Unique qualities and traits: The catoblepas fed on poisonous plants, and by virtue of its diet, its breath was sharp and foul-smelling, pungent enough to permeate the entire air around it–and poison unto death anyone that inhaled it. Some suggested it would only release its poisonous breath when frightened, others suggested that it knew and enjoyed its power. Not only could it kill people with its poisoned breath, but also with its gaze. Anyone who met the eyes of the cataoblepas would die. Unlike many mythic creatures, whose bodies were said to have healing or mystical properties, the catoblepas’s unique traits seem confined to its ability to eat poisonous material and not come to harm, and to easily kill with only a glance or a breath. Fortunately for humans, the catoblepas was said to be a slow moving creature and nearly unable to lift its head from the ground.
- The word catoblepas is Greek in origin, roughly meaning “to look downwards.”
- The threat of its breath extended beyond humans to all living creatures, and therefore animals also stayed as far from the catoblepas as possible.
- Its real life counterpart may be the wildebeest (a strange enough creature in its own right).
Sources from myth and legend: The catoblepas makes its primary appearance in books of non-fiction from as early as AD 77. Pliny the Elder wrote of it in Natural History, Claudius Aelinius in The Nature of Animals, both suggesting it was African in origin. It never fully disappeared from public record and showed up again in the 16th century, when DaVinci wrote of it in his notebooks. The 16th century novel The New Arcadia also makes mention of it, as does the 18th century novel The Temptation of Sir Anthony. In modern times, it receives the occasional nod in novels or, more commonly, in fantasy games. But by and large, it has faded into obscurity.
Overview: An ugly, noxious, potentially lethal creature, the catoblepas is a beast better appreciated on the pages of novels or tomes of ancient history. It has little to endear itself as a creature of legend, save that it could make an excellent challenge to be thrown into the path of an intrepid explorer or reluctant hero.

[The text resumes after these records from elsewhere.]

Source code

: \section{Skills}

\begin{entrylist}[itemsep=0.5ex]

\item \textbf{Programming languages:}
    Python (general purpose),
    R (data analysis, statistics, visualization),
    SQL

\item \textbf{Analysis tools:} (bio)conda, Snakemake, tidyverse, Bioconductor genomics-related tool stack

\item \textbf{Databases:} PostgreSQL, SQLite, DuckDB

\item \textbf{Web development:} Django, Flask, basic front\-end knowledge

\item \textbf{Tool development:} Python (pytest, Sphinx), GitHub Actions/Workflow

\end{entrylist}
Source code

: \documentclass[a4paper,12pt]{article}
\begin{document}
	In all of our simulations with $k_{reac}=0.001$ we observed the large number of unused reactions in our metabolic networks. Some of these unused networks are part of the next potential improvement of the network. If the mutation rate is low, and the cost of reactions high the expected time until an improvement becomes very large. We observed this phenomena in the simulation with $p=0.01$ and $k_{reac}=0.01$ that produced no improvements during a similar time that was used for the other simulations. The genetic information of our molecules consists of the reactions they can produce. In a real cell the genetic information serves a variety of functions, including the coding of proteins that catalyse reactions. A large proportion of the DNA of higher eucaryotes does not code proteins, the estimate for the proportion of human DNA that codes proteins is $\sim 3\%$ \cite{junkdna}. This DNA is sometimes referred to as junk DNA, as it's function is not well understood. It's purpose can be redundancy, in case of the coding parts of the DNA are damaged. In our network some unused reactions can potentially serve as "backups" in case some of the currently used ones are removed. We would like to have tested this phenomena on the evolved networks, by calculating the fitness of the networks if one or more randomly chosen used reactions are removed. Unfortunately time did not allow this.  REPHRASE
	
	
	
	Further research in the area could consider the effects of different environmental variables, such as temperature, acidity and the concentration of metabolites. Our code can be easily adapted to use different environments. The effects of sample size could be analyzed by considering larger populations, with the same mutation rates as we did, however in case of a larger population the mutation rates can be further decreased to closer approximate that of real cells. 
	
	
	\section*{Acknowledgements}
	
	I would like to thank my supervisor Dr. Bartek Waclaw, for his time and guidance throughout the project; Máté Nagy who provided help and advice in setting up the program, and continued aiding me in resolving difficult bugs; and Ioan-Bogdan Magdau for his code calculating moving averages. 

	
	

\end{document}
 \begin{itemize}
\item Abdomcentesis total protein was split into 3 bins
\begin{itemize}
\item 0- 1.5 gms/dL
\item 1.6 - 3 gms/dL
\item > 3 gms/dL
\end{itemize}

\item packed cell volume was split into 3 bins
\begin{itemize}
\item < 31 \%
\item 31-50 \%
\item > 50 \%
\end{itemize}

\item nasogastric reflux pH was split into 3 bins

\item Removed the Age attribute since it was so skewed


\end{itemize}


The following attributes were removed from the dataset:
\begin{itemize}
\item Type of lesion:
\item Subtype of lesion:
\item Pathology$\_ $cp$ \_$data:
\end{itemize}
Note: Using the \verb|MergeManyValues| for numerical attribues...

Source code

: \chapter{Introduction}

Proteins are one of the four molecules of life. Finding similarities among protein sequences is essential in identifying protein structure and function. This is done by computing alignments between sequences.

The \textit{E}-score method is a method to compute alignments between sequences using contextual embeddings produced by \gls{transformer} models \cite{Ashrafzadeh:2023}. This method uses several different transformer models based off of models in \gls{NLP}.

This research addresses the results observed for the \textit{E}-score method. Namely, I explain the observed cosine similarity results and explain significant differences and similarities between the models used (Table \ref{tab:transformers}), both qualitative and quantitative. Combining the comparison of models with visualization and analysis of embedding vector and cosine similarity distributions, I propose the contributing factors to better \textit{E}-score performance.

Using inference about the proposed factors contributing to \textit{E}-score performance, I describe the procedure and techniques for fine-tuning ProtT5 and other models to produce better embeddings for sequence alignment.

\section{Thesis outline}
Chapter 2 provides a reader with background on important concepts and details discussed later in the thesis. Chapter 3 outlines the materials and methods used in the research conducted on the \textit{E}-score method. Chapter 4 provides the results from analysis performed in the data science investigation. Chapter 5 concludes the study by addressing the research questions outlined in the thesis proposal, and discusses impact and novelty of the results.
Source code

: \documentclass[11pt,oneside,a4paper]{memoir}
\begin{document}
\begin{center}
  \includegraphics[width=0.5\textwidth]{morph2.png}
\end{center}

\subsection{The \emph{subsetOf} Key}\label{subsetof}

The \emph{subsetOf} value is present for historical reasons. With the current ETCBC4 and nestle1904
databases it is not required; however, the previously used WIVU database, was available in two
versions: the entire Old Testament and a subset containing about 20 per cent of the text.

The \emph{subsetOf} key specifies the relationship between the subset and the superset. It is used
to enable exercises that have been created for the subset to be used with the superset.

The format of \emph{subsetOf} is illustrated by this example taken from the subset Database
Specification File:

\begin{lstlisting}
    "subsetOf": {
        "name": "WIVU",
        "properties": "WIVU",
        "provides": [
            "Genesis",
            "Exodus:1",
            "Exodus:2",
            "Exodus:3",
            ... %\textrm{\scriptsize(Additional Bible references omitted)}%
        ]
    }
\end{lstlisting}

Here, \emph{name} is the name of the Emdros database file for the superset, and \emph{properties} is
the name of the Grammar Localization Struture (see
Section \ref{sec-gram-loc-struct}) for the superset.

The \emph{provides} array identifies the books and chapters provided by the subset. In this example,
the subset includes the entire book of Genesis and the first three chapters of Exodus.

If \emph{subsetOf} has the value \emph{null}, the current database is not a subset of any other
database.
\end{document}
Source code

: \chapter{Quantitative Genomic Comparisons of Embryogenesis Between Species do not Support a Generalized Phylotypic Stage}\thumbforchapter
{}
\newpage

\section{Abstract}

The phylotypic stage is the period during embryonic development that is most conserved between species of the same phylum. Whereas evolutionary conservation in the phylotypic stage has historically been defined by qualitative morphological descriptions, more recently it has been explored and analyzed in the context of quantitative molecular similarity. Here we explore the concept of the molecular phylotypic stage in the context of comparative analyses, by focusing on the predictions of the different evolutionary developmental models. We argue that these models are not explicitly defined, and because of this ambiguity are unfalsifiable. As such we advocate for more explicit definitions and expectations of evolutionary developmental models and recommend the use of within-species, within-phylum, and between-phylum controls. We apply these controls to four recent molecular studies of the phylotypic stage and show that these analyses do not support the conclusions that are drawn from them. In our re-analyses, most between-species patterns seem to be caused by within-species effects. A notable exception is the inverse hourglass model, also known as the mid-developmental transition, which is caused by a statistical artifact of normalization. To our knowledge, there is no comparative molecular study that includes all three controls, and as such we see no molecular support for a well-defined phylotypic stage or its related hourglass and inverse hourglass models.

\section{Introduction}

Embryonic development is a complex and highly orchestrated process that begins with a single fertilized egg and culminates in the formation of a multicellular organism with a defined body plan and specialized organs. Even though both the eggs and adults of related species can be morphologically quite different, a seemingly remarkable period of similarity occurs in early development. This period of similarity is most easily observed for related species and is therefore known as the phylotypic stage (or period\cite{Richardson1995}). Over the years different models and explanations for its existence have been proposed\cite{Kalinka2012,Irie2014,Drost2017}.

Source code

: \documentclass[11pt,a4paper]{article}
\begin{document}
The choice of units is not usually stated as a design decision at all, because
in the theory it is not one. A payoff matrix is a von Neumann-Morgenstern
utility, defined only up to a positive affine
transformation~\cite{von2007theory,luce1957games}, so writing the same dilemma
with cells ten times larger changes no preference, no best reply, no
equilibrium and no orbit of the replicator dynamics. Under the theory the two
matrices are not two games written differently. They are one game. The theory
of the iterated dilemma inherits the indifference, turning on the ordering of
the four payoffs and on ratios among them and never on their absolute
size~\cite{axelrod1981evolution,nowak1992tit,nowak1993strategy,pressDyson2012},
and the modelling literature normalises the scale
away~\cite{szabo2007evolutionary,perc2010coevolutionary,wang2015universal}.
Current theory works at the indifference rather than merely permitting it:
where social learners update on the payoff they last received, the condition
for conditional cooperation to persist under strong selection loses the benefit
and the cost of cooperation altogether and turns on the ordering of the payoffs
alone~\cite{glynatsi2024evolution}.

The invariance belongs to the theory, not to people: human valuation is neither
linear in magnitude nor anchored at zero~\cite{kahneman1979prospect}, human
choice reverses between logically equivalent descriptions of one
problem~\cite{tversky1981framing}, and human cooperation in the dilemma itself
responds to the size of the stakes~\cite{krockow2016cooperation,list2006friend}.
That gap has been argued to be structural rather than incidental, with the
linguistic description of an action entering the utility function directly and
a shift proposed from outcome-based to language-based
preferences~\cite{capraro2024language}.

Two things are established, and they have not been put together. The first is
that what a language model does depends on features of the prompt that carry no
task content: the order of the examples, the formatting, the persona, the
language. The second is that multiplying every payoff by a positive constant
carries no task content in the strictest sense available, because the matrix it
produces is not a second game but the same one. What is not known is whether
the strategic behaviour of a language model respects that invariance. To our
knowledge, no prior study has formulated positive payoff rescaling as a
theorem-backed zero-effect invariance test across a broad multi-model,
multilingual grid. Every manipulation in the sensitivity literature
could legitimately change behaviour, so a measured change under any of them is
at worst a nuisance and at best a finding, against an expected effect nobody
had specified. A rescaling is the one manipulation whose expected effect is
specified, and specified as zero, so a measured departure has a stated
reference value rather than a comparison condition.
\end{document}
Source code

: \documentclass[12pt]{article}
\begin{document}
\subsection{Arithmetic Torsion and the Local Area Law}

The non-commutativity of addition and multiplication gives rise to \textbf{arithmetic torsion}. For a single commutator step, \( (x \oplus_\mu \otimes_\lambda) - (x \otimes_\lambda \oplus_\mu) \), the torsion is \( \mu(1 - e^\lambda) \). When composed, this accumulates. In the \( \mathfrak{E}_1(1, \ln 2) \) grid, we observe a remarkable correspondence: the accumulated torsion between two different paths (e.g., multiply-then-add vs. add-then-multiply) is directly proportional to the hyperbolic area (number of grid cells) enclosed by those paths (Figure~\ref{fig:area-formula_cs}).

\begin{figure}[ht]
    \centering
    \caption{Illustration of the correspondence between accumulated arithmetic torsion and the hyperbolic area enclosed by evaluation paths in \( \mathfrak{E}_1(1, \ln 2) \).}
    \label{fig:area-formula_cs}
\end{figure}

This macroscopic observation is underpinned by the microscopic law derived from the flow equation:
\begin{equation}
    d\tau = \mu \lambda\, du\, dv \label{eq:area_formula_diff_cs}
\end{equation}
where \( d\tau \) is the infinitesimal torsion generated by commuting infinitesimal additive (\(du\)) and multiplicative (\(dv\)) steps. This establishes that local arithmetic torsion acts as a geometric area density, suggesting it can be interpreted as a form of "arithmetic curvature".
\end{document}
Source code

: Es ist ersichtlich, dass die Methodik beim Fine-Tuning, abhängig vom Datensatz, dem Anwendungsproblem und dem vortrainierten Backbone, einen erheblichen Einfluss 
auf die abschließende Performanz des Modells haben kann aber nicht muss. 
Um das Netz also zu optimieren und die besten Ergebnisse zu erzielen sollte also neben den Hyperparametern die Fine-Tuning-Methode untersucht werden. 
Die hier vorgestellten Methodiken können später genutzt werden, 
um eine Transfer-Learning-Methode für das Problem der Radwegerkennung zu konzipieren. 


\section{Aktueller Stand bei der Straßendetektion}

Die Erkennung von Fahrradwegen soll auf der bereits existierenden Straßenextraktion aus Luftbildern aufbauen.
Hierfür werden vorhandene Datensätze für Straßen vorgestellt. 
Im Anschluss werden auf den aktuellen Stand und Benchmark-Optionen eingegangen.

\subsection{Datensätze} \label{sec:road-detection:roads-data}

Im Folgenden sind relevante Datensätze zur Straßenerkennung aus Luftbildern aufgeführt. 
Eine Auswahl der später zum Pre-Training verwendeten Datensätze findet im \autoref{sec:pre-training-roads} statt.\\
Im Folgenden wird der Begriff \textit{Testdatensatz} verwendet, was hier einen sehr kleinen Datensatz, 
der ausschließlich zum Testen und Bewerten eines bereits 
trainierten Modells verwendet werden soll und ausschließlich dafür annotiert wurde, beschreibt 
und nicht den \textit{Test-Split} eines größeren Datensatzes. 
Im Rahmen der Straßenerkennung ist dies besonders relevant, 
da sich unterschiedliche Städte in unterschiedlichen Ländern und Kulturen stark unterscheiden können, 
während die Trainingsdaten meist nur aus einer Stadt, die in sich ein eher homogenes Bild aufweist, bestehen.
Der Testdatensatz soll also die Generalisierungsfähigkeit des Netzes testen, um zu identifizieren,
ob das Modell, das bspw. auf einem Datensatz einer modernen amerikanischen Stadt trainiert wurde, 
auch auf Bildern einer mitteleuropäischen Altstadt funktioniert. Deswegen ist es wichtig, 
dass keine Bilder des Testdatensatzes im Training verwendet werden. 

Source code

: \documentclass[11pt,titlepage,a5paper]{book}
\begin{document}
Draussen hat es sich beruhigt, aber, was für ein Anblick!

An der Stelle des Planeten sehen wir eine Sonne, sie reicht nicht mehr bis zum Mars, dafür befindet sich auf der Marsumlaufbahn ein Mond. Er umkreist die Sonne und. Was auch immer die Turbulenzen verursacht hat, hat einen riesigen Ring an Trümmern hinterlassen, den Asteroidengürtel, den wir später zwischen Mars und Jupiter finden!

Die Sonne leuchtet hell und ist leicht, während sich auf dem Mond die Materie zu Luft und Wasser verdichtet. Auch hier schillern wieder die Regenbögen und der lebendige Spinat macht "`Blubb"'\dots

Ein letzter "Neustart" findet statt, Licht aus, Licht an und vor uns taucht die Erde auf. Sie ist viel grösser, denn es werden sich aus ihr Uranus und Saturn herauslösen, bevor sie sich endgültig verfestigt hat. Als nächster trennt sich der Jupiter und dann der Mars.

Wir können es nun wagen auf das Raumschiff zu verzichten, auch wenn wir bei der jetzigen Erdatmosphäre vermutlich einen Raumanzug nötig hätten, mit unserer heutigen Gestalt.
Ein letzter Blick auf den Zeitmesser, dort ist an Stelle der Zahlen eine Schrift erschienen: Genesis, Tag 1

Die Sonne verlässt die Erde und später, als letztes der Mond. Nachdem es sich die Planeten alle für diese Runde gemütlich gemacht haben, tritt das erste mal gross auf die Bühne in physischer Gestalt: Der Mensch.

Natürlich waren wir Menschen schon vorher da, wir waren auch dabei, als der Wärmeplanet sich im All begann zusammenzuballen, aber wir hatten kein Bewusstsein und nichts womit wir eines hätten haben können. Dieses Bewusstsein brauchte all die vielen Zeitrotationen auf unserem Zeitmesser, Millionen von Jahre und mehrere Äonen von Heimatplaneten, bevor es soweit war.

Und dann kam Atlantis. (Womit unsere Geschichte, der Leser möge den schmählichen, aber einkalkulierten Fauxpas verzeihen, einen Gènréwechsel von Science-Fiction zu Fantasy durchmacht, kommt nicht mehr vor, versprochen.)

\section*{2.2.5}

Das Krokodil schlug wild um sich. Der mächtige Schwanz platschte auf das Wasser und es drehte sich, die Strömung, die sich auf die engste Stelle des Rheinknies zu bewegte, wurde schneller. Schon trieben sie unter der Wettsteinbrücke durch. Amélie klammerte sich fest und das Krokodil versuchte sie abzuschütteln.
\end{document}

Your opinions: How do creatures like the catoblepas gain traction in the pages of history? Is it because they often have real life counterparts? Or because people enjoy inventing the fantastic or embellishing true life accounts to make them more intriguing? Or does it simply reflect the sense of wonder felt when much of the world remained unexplored, and anything strange or marvelous seemed possible?